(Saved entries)

++++

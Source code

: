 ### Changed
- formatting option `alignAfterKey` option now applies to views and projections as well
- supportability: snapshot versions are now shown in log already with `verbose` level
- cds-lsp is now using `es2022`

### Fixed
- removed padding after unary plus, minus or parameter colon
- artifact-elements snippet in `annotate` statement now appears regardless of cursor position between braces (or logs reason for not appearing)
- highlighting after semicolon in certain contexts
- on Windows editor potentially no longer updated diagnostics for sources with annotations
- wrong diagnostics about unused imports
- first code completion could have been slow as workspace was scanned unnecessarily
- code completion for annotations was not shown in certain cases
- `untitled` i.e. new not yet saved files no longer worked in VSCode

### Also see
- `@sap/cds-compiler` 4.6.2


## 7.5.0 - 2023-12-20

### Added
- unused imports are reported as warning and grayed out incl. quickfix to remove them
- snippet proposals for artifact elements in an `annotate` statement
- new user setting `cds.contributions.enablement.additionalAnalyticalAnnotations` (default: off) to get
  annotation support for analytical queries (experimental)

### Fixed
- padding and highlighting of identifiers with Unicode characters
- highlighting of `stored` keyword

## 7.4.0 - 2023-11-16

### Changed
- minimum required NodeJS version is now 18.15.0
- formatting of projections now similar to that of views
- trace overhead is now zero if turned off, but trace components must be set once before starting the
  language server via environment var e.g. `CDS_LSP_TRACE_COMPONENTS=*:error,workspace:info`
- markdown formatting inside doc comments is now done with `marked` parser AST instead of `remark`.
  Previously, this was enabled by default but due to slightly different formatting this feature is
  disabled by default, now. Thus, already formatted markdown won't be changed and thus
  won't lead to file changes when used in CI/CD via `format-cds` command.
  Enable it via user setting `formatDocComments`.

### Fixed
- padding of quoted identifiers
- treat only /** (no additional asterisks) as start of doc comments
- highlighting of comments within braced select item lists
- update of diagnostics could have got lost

++++

§ To do: Only the lines from the one with "- markdown formatting" through the final line above belong in the answer, each retyped exactly.

§ Task answer:
- markdown formatting inside doc comments is now done with `marked` parser AST instead of `remark`.
  Previously, this was enabled by default but due to slightly different formatting this feature is
  disabled by default, now. Thus, already formatted markdown won't be changed and thus
  won't lead to file changes when used in CI/CD via `format-cds` command.
  Enable it via user setting `formatDocComments`.

### Fixed
- padding of quoted identifiers
- treat only /** (no additional asterisks) as start of doc comments
- highlighting of comments within braced select item lists
- update of diagnostics could have got lost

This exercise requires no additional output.